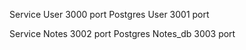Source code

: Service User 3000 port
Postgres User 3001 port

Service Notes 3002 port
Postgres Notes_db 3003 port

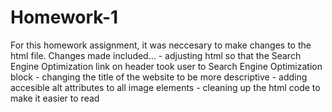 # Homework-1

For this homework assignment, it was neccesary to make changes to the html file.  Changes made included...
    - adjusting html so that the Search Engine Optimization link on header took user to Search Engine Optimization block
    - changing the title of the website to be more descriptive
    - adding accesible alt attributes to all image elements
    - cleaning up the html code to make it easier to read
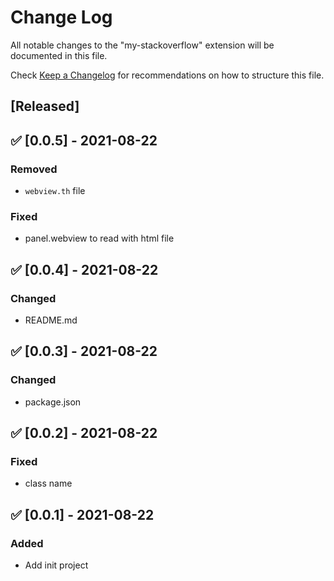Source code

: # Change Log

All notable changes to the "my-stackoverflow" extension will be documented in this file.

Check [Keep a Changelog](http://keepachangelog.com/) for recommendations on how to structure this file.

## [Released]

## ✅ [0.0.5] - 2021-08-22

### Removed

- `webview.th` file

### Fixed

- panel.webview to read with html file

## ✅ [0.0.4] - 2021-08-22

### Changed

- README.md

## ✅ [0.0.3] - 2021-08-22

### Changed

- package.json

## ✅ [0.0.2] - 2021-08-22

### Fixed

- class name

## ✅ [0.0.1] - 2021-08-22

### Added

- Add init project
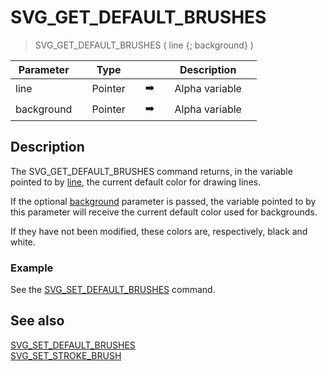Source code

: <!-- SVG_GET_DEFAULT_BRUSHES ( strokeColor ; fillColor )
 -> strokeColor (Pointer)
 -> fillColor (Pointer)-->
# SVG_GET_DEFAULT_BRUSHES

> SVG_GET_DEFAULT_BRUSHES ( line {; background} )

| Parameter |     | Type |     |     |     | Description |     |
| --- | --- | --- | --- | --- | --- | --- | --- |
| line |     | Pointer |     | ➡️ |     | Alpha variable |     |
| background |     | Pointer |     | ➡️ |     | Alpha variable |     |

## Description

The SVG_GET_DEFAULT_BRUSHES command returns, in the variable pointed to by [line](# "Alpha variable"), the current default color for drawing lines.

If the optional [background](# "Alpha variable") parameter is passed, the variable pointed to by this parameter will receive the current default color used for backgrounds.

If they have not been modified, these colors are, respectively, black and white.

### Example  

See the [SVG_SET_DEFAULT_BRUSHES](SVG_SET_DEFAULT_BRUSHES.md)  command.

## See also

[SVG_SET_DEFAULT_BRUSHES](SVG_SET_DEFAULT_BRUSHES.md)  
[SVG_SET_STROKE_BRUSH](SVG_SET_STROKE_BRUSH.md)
:::
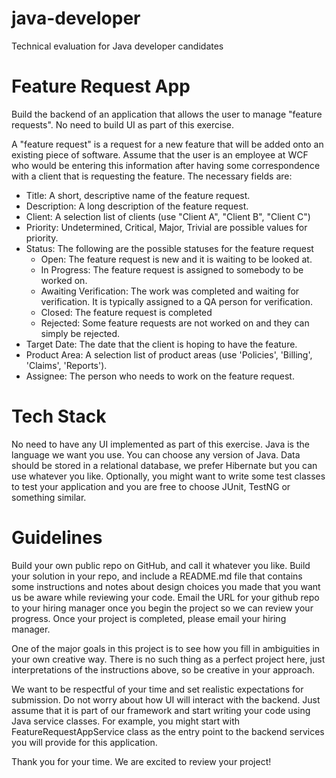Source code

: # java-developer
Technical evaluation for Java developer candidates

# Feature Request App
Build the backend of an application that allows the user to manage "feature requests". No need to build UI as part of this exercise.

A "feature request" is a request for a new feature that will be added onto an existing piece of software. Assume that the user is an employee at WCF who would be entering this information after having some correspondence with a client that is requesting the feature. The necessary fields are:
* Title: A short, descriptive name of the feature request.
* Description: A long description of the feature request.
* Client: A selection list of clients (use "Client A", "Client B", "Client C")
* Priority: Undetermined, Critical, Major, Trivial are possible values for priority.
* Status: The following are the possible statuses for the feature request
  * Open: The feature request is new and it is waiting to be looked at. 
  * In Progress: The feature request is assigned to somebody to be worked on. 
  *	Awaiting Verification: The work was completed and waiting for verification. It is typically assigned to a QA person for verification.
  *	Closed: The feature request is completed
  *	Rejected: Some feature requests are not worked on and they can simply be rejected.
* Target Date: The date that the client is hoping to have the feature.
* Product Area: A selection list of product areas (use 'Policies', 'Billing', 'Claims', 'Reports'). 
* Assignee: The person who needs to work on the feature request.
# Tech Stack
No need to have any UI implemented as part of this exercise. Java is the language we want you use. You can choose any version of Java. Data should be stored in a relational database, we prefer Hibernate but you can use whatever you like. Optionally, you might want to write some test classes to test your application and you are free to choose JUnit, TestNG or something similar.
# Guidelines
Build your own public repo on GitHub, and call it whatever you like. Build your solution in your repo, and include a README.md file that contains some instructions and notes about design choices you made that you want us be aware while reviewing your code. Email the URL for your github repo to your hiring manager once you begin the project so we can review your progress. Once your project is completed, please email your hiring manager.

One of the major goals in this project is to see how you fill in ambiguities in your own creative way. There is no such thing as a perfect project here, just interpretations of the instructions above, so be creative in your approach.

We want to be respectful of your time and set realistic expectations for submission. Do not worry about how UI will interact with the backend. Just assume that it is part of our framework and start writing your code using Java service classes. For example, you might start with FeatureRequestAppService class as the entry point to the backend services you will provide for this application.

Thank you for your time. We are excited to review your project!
:::
**What needs to be done**
From the entries above, return exactly the line containing "### Example", the line containing "[SVG_SET_STROKE_BRUSH](SVG_SET_STROKE_BRUSH.md)", and all lines between, and nothing else.

**Response**
### Example  

See the [SVG_SET_DEFAULT_BRUSHES](SVG_SET_DEFAULT_BRUSHES.md)  command.

## See also

[SVG_SET_DEFAULT_BRUSHES](SVG_SET_DEFAULT_BRUSHES.md)  
[SVG_SET_STROKE_BRUSH](SVG_SET_STROKE_BRUSH.md)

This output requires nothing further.